Summer offers so many different opportunities in Chicago, but one of our favorite outings involves climbing on the old 151 with a couple of lawn chairs and a picnic supper and heading down to the Pritzker Pavilion for a Grant Park Symphony evening.  There really is nothing like it – the Michigan Avenue streetwall just to the west, surrounded by thousands of people, under the stars and Frank Gehry’s magnificent trellis.

I know, I know, New York City has its Great Lawn.  And it’s great.  But it’s a lawn, as great as it is. 

(JWB, 2008)
In Chicago we have not just a lawn that can accommodate 7,000 people, but an unbelievable stainless steel colossus designed by one of the world’s greatest living architects, Frank Gehry.  And a pretty darned good symphony, too.  As far as I know, the Grant Park Symphony orchestra provides the largest free symphonic schedule in the country, reaching over one million people a year through its concerts and community outreach programs.

Speaking of Mr.

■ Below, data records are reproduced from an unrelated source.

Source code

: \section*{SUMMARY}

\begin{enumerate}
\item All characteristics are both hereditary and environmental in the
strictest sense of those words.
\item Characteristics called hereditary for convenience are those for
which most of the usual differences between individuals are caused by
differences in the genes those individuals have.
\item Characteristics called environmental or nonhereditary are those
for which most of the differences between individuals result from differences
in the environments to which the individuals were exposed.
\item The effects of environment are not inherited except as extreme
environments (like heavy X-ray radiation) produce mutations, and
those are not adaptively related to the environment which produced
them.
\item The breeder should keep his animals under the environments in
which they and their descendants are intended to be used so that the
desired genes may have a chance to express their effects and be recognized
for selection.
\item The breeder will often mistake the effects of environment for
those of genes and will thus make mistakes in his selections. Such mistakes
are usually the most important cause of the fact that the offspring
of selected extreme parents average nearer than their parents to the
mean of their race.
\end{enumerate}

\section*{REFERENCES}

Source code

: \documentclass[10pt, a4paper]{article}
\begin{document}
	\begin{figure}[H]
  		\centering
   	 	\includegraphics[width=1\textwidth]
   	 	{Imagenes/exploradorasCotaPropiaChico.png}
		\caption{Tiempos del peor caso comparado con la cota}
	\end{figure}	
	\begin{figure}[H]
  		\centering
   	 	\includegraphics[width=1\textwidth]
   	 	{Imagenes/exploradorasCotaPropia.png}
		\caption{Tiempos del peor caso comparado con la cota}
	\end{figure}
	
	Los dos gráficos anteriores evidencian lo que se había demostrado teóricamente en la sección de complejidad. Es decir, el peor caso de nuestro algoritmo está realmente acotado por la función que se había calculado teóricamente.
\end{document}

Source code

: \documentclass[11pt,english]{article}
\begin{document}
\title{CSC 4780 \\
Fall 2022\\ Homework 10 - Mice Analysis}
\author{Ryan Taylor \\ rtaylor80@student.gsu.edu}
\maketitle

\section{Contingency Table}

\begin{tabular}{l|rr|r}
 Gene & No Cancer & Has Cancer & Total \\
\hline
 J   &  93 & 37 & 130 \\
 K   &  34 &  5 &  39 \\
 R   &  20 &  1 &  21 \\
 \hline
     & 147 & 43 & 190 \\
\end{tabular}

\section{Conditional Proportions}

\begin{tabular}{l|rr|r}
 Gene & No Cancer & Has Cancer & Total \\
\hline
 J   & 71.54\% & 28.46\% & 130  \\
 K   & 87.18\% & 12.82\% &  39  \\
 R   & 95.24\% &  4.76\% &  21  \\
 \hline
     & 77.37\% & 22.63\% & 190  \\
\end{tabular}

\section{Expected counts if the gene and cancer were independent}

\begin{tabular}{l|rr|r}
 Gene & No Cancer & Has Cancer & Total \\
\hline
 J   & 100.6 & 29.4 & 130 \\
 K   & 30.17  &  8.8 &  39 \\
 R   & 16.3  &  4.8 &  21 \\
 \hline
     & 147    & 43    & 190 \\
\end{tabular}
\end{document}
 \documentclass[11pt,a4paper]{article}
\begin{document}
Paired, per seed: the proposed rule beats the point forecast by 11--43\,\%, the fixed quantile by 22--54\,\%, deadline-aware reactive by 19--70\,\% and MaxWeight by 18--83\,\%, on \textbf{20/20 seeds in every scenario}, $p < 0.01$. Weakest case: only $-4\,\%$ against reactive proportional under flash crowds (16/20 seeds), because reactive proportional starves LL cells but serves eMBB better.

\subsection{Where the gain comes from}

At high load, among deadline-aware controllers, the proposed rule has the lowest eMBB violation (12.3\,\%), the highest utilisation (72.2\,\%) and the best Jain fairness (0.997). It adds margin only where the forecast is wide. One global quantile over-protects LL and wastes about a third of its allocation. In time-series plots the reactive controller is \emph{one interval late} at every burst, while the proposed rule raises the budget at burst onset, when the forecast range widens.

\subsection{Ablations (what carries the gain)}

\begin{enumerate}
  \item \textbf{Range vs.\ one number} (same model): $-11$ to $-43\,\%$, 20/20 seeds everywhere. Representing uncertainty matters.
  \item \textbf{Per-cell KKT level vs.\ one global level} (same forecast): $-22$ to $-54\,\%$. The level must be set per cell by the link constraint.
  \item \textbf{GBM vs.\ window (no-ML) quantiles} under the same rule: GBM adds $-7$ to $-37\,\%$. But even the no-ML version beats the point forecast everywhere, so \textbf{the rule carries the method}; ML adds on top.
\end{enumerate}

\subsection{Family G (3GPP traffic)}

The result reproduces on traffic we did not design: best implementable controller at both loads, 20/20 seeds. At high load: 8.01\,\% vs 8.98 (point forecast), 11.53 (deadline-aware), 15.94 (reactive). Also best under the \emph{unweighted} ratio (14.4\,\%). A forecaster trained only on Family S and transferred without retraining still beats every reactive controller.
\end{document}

Gehry, I had a chance to see a brand new Gehry design a month or so ago as Jill and I cruised slowly down the west end of the Panama Canal.  With shiny, silver spires of Panama City shimmering in the background, Mr. Gehry’s Bridge of Life, or Biodiversity Museum, presents a contrast, both in form and color.

Frank Gehry's Biomuseum nearing completion in Panama City (JWB, 2012)
Due to open during summer a year from now, the Biomuseum will use four million square feet and eight showrooms, split in two levels, to show the geological emergence of the Isthmus of Panama and the subsequent creation of the Caribbean as a closed sea.

The idea for the Biomuseum originated over a dozen years ago when the United States handed trusteeship for the canal to Panama.  In fact, the museum is located on what is know as the Amador Causeway, which was created during construction of the canal and which served as the grounds for two large U. S. military bases until 1999.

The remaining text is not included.